**DESCRIPTION OF THE TASK**
The lines from the one containing "in pie chart" through the last line below, both ends included, must be reproduced exactly, with no pictures.

%%

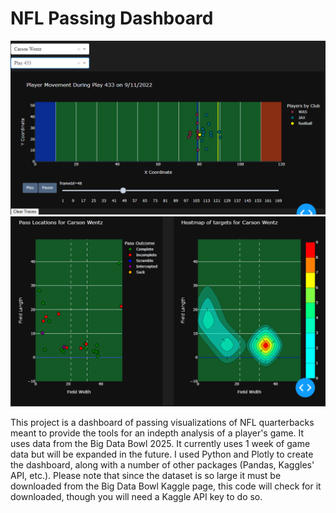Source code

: # NFL Passing Dashboard
<img src="/Images/Screenshot Project 3.1.png"  alt="1" >
<img src="/Images/Screenshot Project 3.2.png"  alt="1" >

This project is a dashboard of passing visualizations of NFL quarterbacks meant to provide the tools for an indepth analysis of a player's game. It uses data from the Big Data Bowl 2025.
It currently uses 1 week of game data but will be expanded in the future. I used Python and Plotly to create the dashboard, along with a number of other packages (Pandas, Kaggles' API, etc.). Please note that since the dataset is so large it must be downloaded from the Big Data Bowl Kaggle page, this code will check for it downloaded, though you will need a Kaggle API key to do so.
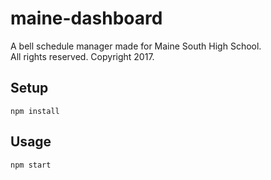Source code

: # maine-dashboard
A bell schedule manager made for Maine South High School.   
All rights reserved. Copyright 2017.   

## Setup   

`npm install`   

## Usage   
`npm start`   
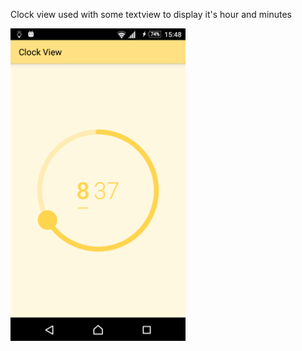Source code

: Clock view used with some textview to display it's hour and minutes

<img src="https://github.com/icostel/ClockView/blob/master/clock_view_screenshot.png" width="280" height="500">
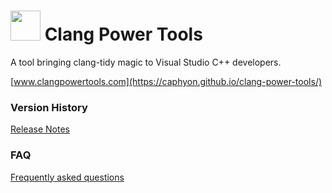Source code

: 
# <img src="docs/images/ClangPowerTools.png" height="48"> Clang Power Tools

A tool bringing clang-tidy magic to Visual Studio C++ developers.

[www.clangpowertools.com](https://caphyon.github.io/clang-power-tools/)

### Version History

[Release Notes](http://www.clangpowertools.com/CHANGELOG)

### FAQ

[Frequently asked questions](http://www.clangpowertools.com/QaA)
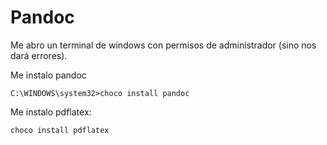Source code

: # Pandoc

Me abro un terminal de windows con permisos de administrador (sino nos dará errores).

Me instalo pandoc

    C:\WINDOWS\system32>choco install pandoc

Me instalo pdflatex:

    choco install pdflatex
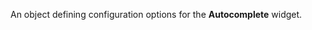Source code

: 
<!--shortDescription-->
An object defining configuration options for the **Autocomplete** widget.
<!--/shortDescription-->

<!--fullDescription-->

<!--/fullDescription-->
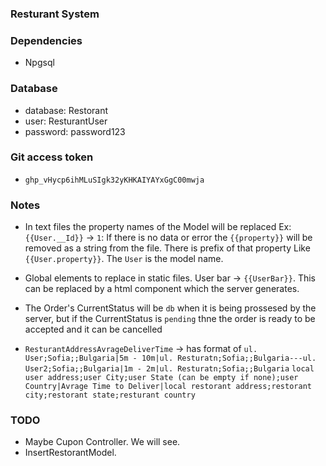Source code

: ﻿### Resturant System

### Dependencies
- Npgsql

### Database
- database: Restorant
- user: ResturantUser
- password: password123

### Git access token
- `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`

### Notes
- In text files the property names of the Model will be replaced 
Ex: `{{User.__Id}}` -> `1`: If there is no data or error the `{{property}}` 
will be removed as a string from the file. There is prefix of that property Like `{{User.property}}`.
The `User` is the model name.

- Global elements to replace in static files. User bar -> `{{UserBar}}`. 
 This can be replaced by a html component which the server generates.

- The Order's CurrentStatus will be `db` when it is being prossesed by the server,
 but if the CurrentStatus is `pending` thne the order is ready to be accepted and it can be cancelled


- `ResturantAddressAvrageDeliverTime` -> has format of `ul. User;Sofia;;Bulgaria|5m - 10m|ul. Resturatn;Sofia;;Bulgaria---ul. User2;Sofia;;Bulgaria|1m - 2m|ul. Resturatn;Sofia;;Bulgaria`
  `local user address;user City;user State (can be empty if none);user Country|Avrage Time to Deliver|local restorant address;restorant city;restorant state;resturant country`

### TODO
- Maybe Cupon Controller. We will see.
- InsertRestorantModel.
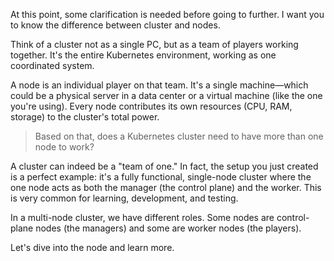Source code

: At this point, some clarification is needed before going to further. I want you to know the difference between cluster and nodes.

Think of a cluster not as a single PC, but as a team of players working together. It's the entire Kubernetes environment, working as one coordinated system.

A node is an individual player on that team. It's a single machine—which could be a physical server in a data center or a virtual machine (like the one you're using). Every node contributes its own resources (CPU, RAM, storage) to the cluster's total power.

> Based on that, does a Kubernetes cluster need to have more than one node to work?

A cluster can indeed be a "team of one." In fact, the setup you just created is a perfect example: it's a fully functional, single-node cluster where the one node acts as both the manager (the control plane) and the worker. This is very common for learning, development, and testing.

In a multi-node cluster, we have different roles. Some nodes are control-plane nodes (the managers) and some are worker nodes (the players).

Let's dive into the node and learn more. 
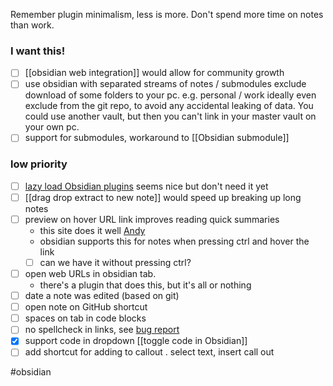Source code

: Remember plugin minimalism, less is more.
Don't spend more time on notes than work.

### I want this!
- [ ] [[obsidian web integration]] would allow for community growth
- [ ] use obsidian with separated streams of notes / submodules
	exclude download of some folders to your pc. e.g. personal / work
	ideally even exclude from the git repo, to avoid any accidental leaking of data.
	You could use another vault, but then you can't link in your master vault on your own pc.
- [ ] support for submodules, workaround to [[Obsidian submodule]]

### low priority 
- [ ] [lazy load Obsidian plugins](https://github.com/ohm-en/obsidian-plugin-manager) seems nice but don't need it yet
- [ ] [[drag drop extract to new note]] would speed up breaking up long notes
- [ ] preview on hover URL link improves reading quick summaries
	- this site does it well [Andy](https://notes.andymatuschak.org/)
	- obsidian supports this for notes when pressing ctrl and hover the link
	- [ ] can we have it without pressing ctrl?
- [ ] open web URLs in obsidian tab. 
	- there's a plugin that does this, but it's all or nothing
- [ ] date a note was edited (based on git)
- [ ] open note on GitHub shortcut
- [ ] spaces on tab in code blocks
- [ ] no spellcheck in links, see [bug report](https://forum.obsidian.md/t/disable-spellcheck-in-urls-and-links/50118) 
- [x] support code in dropdown [[toggle code in Obsidian]]
- [ ] add shortcut for adding to callout . select text, insert call out

#obsidian 
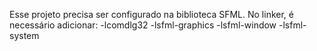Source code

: Esse projeto precisa ser configurado na biblioteca SFML. No linker, é necessário adicionar: -lcomdlg32 -lsfml-graphics -lsfml-window -lsfml-system
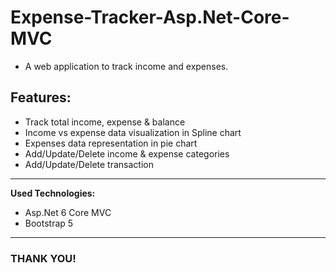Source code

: # Expense-Tracker-Asp.Net-Core-MVC

* A web application to track income and expenses.

## Features:
* Track total income, expense & balance
* Income vs expense data visualization in Spline chart
* Expenses data representation in pie chart
* Add/Update/Delete income & expense categories
* Add/Update/Delete transaction


___
**Used Technologies:** 
* Asp.Net 6 Core MVC
* Bootstrap 5
___

### THANK YOU!

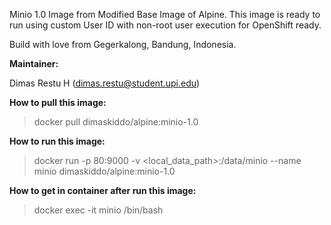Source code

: Minio 1.0 Image from Modified Base Image of Alpine. This image is ready to run using custom User ID with non-root user execution for OpenShift ready.

Build with love from Gegerkalong, Bandung, Indonesia.

**Maintainer:**

Dimas Restu H (<dimas.restu@student.upi.edu>)

**How to pull this image:**

> docker pull dimaskiddo/alpine:minio-1.0

**How to run this image:**

> docker run -p 80:9000 -v <local_data_path>:/data/minio --name minio dimaskiddo/alpine:minio-1.0

**How to get in container after run this image:**

> docker exec -it minio /bin/bash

%%

**RESULT BELOW**
* Expenses data representation in pie chart
* Add/Update/Delete income & expense categories
* Add/Update/Delete transaction


___
**Used Technologies:** 
* Asp.Net 6 Core MVC
* Bootstrap 5
___

### THANK YOU!

Source code

: Minio 1.0 Image from Modified Base Image of Alpine. This image is ready to run using custom User ID with non-root user execution for OpenShift ready.

Build with love from Gegerkalong, Bandung, Indonesia.

**Maintainer:**

Dimas Restu H (<dimas.restu@student.upi.edu>)

**How to pull this image:**

> docker pull dimaskiddo/alpine:minio-1.0

**How to run this image:**

> docker run -p 80:9000 -v <local_data_path>:/data/minio --name minio dimaskiddo/alpine:minio-1.0

**How to get in container after run this image:**

> docker exec -it minio /bin/bash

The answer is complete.